Erst verstehen, dann abschaffen

In jedem Bere­ich gibt es die Reformer*innen, die am lieb­sten alles Alte abschaf­fen und durch Neues erset­zen möcht­en. Dabei sind es beson­ders die Dinge, die aus heutiger Per­spek­tive vol­lkom­men sinn­los wirken, welche als Erste dem Reformeifer zu Opfer fall­en. Dass ein der­ar­tiges Vorge­hen eine schlechte Idee sein kann, beschreibt der britis­che Autor G. K. Chester­ton schon 1929 in seinem Buch The Thing:

There exists in such a case a cer­tain insti­tu­tion or law; let us say, for the sake of sim­plic­i­ty, a fence or gate erect­ed across a road. The more mod­ern type of reformer goes gai­ly up to it and says, “I don’t see the use of this; let us clear it away.” To which the more intel­li­gent type of reformer will do well to answer: “If you don’t see the use of it, I cer­tain­ly won’t let you clear it away. Go away and think. Then, when you can come back and tell me that you do see the use of it, I may allow you to destroy it.”

Die Lehre daraus ist eigentlich ganz ein­fach: Wenn wir den Sinn oder die Funk­tion von etwas nicht ver­ste­hen, soll­ten wir erst mal sehr genau über­legen, warum es dieses Ding dann über­haupt gibt. Warum es irgend­wann irgend­je­mand mal für sin­nvoll hielt, es einzuführen und warum es seit­dem nicht abgeschafft wurde. Erst wenn wir das in dem konkreten Einzelfall wirk­lich ver­standen haben, soll­ten wir uns daran machen, es selb­st abzuschaf­fen oder zu reformieren.
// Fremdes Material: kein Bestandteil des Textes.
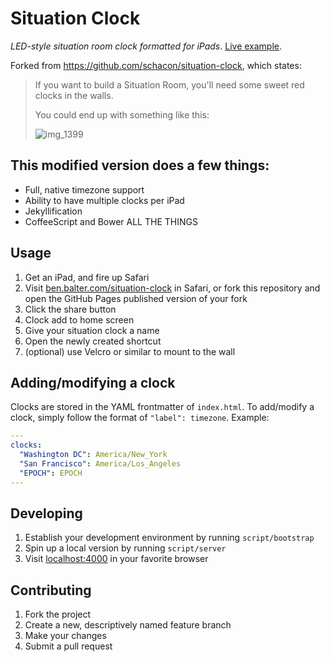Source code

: # Situation Clock

*LED-style situation room clock formatted for iPads*. [Live example](http://ben.balter.com/situation-clock/).

Forked from https://github.com/schacon/situation-clock, which states:

> If you want to build a Situation Room, you'll need some sweet red clocks in the walls.  
>
> You could end up with something like this:
>
> ![img_1399](https://f.cloud.github.com/assets/70/1504950/e0d8ca26-48c8-11e3-874f-5e0bbad613ed.jpg)

## This modified version does a few things:

* Full, native timezone support
* Ability to have multiple clocks per iPad
* Jekyllification
* CoffeeScript and Bower ALL THE THINGS

## Usage

1. Get an iPad, and fire up Safari
2. Visit [ben.balter.com/situation-clock](http://ben.balter.com/situation-clock) in Safari, or fork this repository and open the GitHub Pages published version of your fork
3. Click the share button
4. Clock add to home screen
5. Give your situation clock a name
6. Open the newly created shortcut
7. (optional) use Velcro or similar to mount to the wall

## Adding/modifying a clock

Clocks are stored in the YAML frontmatter of `index.html`. To add/modify a clock, simply follow the format of `"label": timezone`. Example:

```yaml
---
clocks:
  "Washington DC": America/New_York
  "San Francisco": America/Los_Angeles
  "EPOCH": EPOCH
---
```

## Developing

1. Establish your development environment by running `script/bootstrap`
2. Spin up a local version by running `script/server`
3. Visit [localhost:4000](http://localhost:4000) in your favorite browser

## Contributing

1. Fork the project
2. Create a new, descriptively named feature branch
3. Make your changes
4. Submit a pull request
Dieser Ansatz wirkt sich zum Beispiel auf die rechtliche Reg­ulierung aus: Auch wenn eine Regelung auf den ersten Blick und aus juris­tis­ch­er Per­spek­tive sinn­los oder unl­o­gisch erscheint, heißt dies keineswegs, dass sie nicht im Gesamtkon­text doch richtig sein kann. Vielle­icht passt sie sehr genau zu der fak­tis­chen Real­ität in dem Bere­ich und stellt sein Funk­tion­ieren sich­er. Vielle­icht ist sie auch bewusst etwas vage, um das zu ermöglichen, was Ste­fan Kühl Brauch­bare Ille­gal­ität nen­nt, also Ver­hal­ten, das eigentlich als Regel­bruch geah­n­det wer­den müsste, das aber notwendig ist, um dem Sinn der Regel Rech­nung zu tra­gen oder das große Ganze zu stärken. Ein Graubere­ich eben, den man manch­mal bess­er unange­tastet lässt.